__Aim of the exercise__:
Find the line containing "Let $L>0$ and $m>0$." in the records below. Copy exactly that line and each one after it, ending at the line containing "entries are the", and nothing more.

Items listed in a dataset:

━━━━━━━━━━━━━━━━

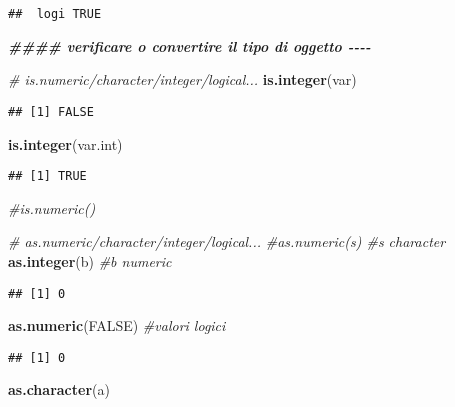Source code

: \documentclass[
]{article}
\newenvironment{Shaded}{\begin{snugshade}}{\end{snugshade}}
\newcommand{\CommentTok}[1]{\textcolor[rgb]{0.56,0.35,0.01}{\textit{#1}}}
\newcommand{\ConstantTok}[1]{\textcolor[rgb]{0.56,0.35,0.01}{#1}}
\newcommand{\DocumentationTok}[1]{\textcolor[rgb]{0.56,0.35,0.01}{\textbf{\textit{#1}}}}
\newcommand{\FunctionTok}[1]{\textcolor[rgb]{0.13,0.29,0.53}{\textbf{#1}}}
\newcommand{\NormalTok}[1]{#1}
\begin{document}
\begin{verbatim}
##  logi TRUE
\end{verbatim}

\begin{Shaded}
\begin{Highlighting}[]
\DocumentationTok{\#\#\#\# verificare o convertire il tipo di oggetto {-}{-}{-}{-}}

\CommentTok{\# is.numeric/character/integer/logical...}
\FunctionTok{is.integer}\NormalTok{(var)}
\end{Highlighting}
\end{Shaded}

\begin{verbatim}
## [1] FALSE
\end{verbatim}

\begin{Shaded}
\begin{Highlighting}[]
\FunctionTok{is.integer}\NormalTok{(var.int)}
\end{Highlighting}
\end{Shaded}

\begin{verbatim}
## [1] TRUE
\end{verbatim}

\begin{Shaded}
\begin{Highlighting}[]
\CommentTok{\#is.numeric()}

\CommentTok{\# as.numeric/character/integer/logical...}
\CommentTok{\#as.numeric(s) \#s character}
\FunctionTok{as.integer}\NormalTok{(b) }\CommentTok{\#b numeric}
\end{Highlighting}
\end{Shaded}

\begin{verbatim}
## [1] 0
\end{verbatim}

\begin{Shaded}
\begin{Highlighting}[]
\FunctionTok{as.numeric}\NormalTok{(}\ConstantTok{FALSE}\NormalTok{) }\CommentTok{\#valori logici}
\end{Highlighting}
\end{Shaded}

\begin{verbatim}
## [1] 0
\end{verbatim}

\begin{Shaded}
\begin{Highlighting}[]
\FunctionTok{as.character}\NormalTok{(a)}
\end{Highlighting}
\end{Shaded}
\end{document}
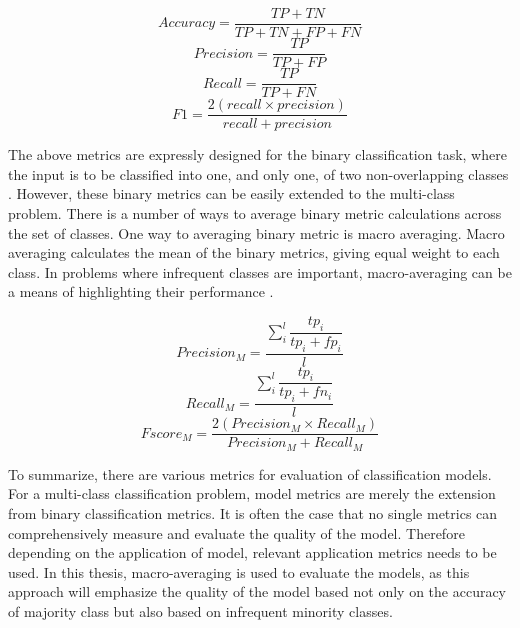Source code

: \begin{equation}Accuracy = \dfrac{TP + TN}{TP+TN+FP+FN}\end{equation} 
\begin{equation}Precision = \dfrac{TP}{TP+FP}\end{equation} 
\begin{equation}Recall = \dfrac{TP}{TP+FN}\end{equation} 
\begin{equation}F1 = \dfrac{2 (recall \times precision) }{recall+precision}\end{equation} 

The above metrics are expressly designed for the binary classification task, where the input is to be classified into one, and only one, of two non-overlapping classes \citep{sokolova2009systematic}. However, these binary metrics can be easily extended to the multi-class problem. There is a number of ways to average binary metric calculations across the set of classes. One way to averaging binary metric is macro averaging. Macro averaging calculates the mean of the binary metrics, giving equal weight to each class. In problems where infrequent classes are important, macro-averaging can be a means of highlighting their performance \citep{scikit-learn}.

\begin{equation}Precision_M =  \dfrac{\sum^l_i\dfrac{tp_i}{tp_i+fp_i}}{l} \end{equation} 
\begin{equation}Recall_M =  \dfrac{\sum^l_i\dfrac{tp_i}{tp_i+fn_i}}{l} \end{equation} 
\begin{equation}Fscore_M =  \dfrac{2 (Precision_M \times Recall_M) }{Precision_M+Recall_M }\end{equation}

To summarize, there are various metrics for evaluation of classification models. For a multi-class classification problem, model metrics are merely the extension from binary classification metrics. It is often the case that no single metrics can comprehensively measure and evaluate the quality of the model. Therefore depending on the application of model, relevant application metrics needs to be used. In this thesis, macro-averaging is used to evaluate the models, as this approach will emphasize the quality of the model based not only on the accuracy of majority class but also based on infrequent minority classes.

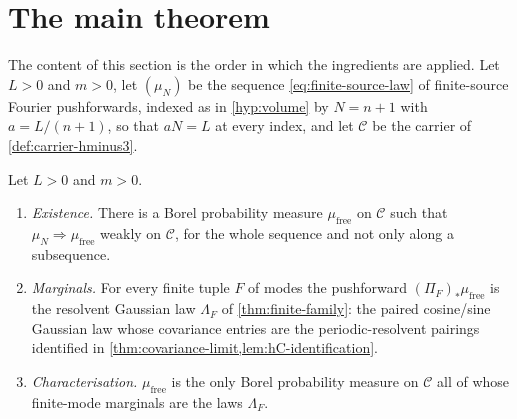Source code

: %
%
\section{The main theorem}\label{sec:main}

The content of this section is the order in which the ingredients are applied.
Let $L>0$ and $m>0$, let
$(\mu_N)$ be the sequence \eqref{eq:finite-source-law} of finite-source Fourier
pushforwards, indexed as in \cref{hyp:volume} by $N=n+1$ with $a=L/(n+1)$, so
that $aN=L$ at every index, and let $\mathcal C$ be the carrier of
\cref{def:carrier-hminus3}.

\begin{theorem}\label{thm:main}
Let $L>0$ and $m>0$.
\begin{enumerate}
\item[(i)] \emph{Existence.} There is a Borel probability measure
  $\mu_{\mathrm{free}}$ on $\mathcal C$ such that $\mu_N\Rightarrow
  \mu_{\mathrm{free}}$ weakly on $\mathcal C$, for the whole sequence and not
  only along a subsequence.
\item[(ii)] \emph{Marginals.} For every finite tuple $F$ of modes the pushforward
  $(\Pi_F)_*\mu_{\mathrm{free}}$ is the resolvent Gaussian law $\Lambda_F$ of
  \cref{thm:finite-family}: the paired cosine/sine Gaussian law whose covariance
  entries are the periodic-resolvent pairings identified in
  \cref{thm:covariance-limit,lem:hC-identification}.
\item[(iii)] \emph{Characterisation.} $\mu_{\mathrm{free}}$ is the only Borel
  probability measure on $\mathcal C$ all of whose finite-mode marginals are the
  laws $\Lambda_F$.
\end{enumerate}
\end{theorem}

━━━━━━━━━━━━━━━━

__Task result__:
Let $L>0$ and $m>0$.
\begin{enumerate}
\item[(i)] \emph{Existence.} There is a Borel probability measure
  $\mu_{\mathrm{free}}$ on $\mathcal C$ such that $\mu_N\Rightarrow
  \mu_{\mathrm{free}}$ weakly on $\mathcal C$, for the whole sequence and not
  only along a subsequence.
\item[(ii)] \emph{Marginals.} For every finite tuple $F$ of modes the pushforward
  $(\Pi_F)_*\mu_{\mathrm{free}}$ is the resolvent Gaussian law $\Lambda_F$ of
  \cref{thm:finite-family}: the paired cosine/sine Gaussian law whose covariance
  entries are the periodic-resolvent pairings identified in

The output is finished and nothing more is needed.